Task directions:
At the line with "example with a", start copying; carry on through the last line of the material below, exactly as written, and stop there.

Records shown:
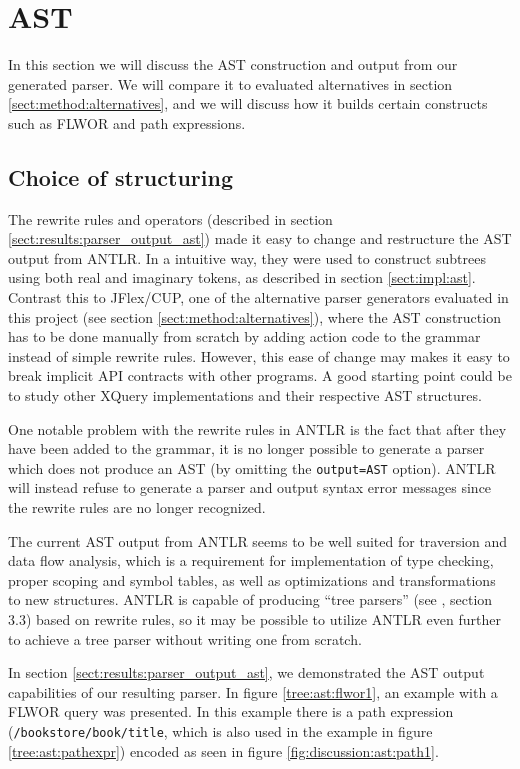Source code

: \section{AST}
\label{sect:discussion:ast}
In this section we will discuss the AST construction and output from our generated
parser. We will compare it to evaluated alternatives in section
\ref{sect:method:alternatives}, and we will discuss how it builds certain
constructs such as FLWOR and path expressions.

\subsection{Choice of structuring}
The rewrite rules and operators (described in section
\ref{sect:results:parser_output_ast}) made it easy to change and restructure the
AST output from ANTLR. In a intuitive way, they were used to construct subtrees
using both real and imaginary tokens, as described in section
\ref{sect:impl:ast}. Contrast this to JFlex/CUP, one of the alternative
parser generators evaluated in this project (see section
\ref{sect:method:alternatives}), where the AST construction has to be done
manually from scratch by adding action code to the grammar instead of simple
rewrite rules. However, this ease of change may makes it easy to break implicit
API contracts with other programs. A good starting point could be to study other
XQuery implementations and their respective AST structures. 

One notable problem with the rewrite rules in ANTLR is the fact that after they
have been added to the grammar, it is no longer possible to generate a parser
which does not produce an AST (by omitting the \verb!output=AST! option). ANTLR will
instead refuse to generate a parser and output syntax error messages since the rewrite
rules are no longer recognized.

The current AST output from ANTLR seems to be well suited for traversion and data
flow analysis, which is a requirement for implementation of type checking,
proper scoping and symbol tables, as well as optimizations and transformations
to new structures. ANTLR is capable of producing ``tree parsers'' (see
\cite{definitiveAntlr}, section 3.3) based on rewrite rules, so it may be
possible to utilize ANTLR even further to achieve a tree
parser without writing one from scratch.

In section \ref{sect:results:parser_output_ast}, we demonstrated the AST output
capabilities of our resulting parser. In figure \ref{tree:ast:flwor1}, an
example with a FLWOR query was presented. In this example there is a path
expression (\verb!/bookstore/book/title!, which is also used in the example in
figure \ref{tree:ast:pathexpr}) encoded as seen in figure
\ref{fig:discussion:ast:path1}.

The completed task:
example with a FLWOR query was presented. In this example there is a path
expression (\verb!/bookstore/book/title!, which is also used in the example in
figure \ref{tree:ast:pathexpr}) encoded as seen in figure
\ref{fig:discussion:ast:path1}.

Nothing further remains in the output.